= Dataset excerpts =
================================

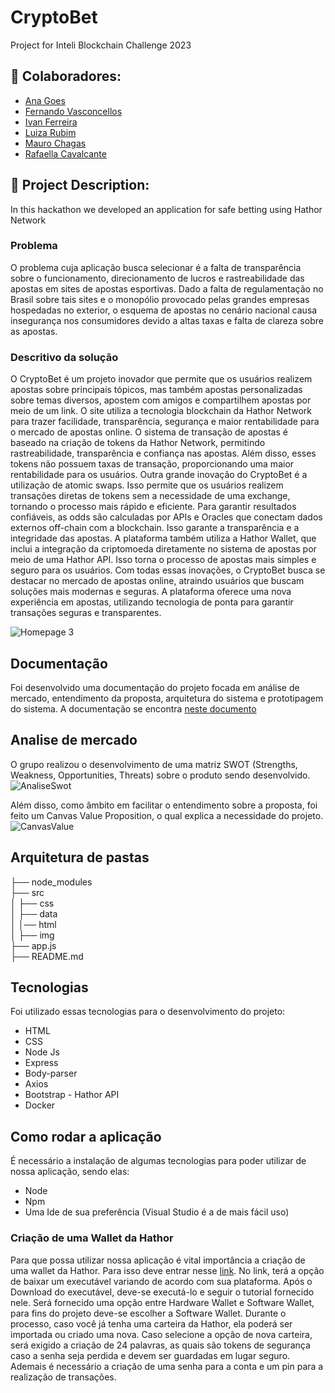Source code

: # CryptoBet
Project for Inteli Blockchain Challenge 2023

## :art: Colaboradores:
 - <a href="https://www.linkedin.com/in/ana-luisa-goes-barbosa/">Ana Goes</a>
 - <a href="https://www.linkedin.com/in/fernando-antonio-s-c-de-vasconcellos/">Fernando Vasconcellos</a>
 - <a href="https://www.linkedin.com/in/ivan-ferreira-4270ab263/">Ivan Ferreira</a>
 - <a href="https://www.linkedin.com/in/luiza-rubim/">Luiza Rubim</a>
 - <a href="https://www.linkedin.com/in/mauro-das-chagas-junior-7306a71b9/">Mauro Chagas</a>
 - <a href="https://www.linkedin.com/in/rafaella-bianca-cavalcante/">Rafaella Cavalcante</a>
 
## :bookmark_tabs: Project Description:
 
In this hackathon we developed an application for safe betting using Hathor Network 

### Problema

 O problema cuja aplicação busca selecionar é a falta de transparência sobre o funcionamento, direcionamento de lucros e rastreabilidade das apostas em sites de apostas esportivas. Dado a falta de regulamentação no Brasil sobre tais sites e o monopólio provocado pelas grandes empresas hospedadas no exterior, o esquema de apostas no cenário nacional causa insegurança nos consumidores devido a altas taxas e falta de clareza sobre as apostas.

### Descritivo da solução

  O CryptoBet é um projeto inovador que permite que os usuários realizem apostas sobre principais tópicos, mas também apostas personalizadas sobre temas diversos, apostem com amigos e compartilhem apostas por meio de um link. O site utiliza a tecnologia blockchain da Hathor Network para trazer facilidade, transparência, segurança e maior rentabilidade para o mercado de apostas online. 
  O sistema de transação de apostas é baseado na criação de tokens da Hathor Network, permitindo rastreabilidade, transparência e confiança nas apostas. Além disso, esses tokens não possuem taxas de transação, proporcionando uma maior rentabilidade para os usuários.
  Outra grande inovação do CryptoBet é a utilização de atomic swaps. Isso permite que os usuários realizem transações diretas de tokens sem a necessidade de uma exchange, tornando o processo mais rápido e eficiente.
  Para garantir resultados confiáveis, as odds são calculadas por APIs e Oracles que conectam dados externos off-chain com a blockchain. Isso garante a transparência e a integridade das apostas.
  A plataforma também utiliza a Hathor Wallet, que inclui a integração da criptomoeda diretamente no sistema de apostas por meio de uma Hathor API. Isso torna o processo de apostas mais simples e seguro para os usuários.
  Com todas essas inovações, o CryptoBet busca se destacar no mercado de apostas online, atraindo usuários que buscam soluções mais modernas e seguras. A plataforma oferece uma nova experiência em apostas, utilizando tecnologia de ponta para garantir transações seguras e transparentes.
  
  ![Homepage 3](https://user-images.githubusercontent.com/84935638/236655342-260c09e5-039b-4eb2-97f9-77ea1c8aa5b0.png)
  
## Documentação
Foi desenvolvido uma documentação do projeto focada em análise de mercado, entendimento da proposta, arquitetura do sistema e prototipagem do sistema. A documentação se encontra <a href="https://docs.google.com/document/d/1Y6gyiHvGz96yNZH1LmRvvzkRZO2S7VSM/edit#heading=h.147n2zr">neste documento</a>  

## Analise de mercado

O grupo realizou o desenvolvimento de uma matriz SWOT (Strengths, Weakness, Opportunities, Threats) sobre o produto sendo desenvolvido.
 ![AnaliseSwot](https://user-images.githubusercontent.com/84935638/236674846-a6ab0e94-26eb-4e9b-a45b-2975d610fc7a.jpeg)

Além disso, como âmbito em facilitar o entendimento sobre a proposta, foi feito um Canvas Value Proposition, o qual explica a necessidade do projeto.
![CanvasValue](https://user-images.githubusercontent.com/84935638/236674923-68000a79-e7d4-4156-bb8f-8565ce8121ef.jpeg)

## Arquitetura de pastas

├── node_modules <br>
├── src <br>
│    ├── css <br>
│    ├── data <br>
│    │── html <br>
│    ├── img <br>
├── app.js <br>
├── README.md

## Tecnologias

Foi utilizado essas tecnologias para o desenvolvimento do projeto:

- HTML
- CSS
- Node Js
- Express
- Body-parser
- Axios
- Bootstrap
- Hathor API
- Docker

## Como rodar a aplicação

É necessário a instalação de algumas tecnologias para poder utilizar de nossa aplicação, sendo elas:
- Node
- Npm
- Uma Ide de sua preferência (Visual Studio é a de mais fácil uso)

### Criação de uma Wallet da Hathor  

Para que possa utilizar nossa aplicação é vital importância a criação de uma wallet da Hathor. Para isso deve entrar nesse <a href="https://hathor.network/resources/hathor-wallet/">link</a>. No link, terá a opção de baixar um executável variando de acordo com sua plataforma. Após o Download do executável, deve-se executá-lo e seguir o tutorial fornecido nele. Será fornecido uma opção entre Hardware Wallet e Software Wallet, para fins do projeto deve-se escolher a Software Wallet. Durante o processo, caso você já tenha uma carteira da Hathor, ela poderá ser importada ou criado uma nova. Caso selecione a opção de nova carteira, será exigido a criação de 24 palavras, as quais são tokens de segurança caso a senha seja perdida e devem ser guardadas em lugar seguro. Ademais é necessário a criação de uma senha para a conta e um pin para a realização de transações.


### 
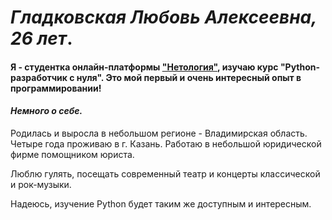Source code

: # _**Гладковская Любовь Алексеевна**, 26 лет_.

#### Я - студентка онлайн-платформы ["Нетология"](https://netology.ru/), изучаю курс "Python-разработчик с нуля". Это мой первый и очень интересный опыт в программировании!
#### _Немного о себе._
Родилась и выросла в небольшом регионе - Владимирская область. Четыре года проживаю в г. Казань. Работаю в небольшой юридической фирме помощником юриста. 

Люблю гулять, посещать современный театр и концерты классической и рок-музыки.

Надеюсь, изучение Python будет таким же доступным и интересным.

================================

= PROBLEM STATEMENT =
Please state how many lines in the entries include the string "images", giving no more than the number.

= FINISHED TASK =
3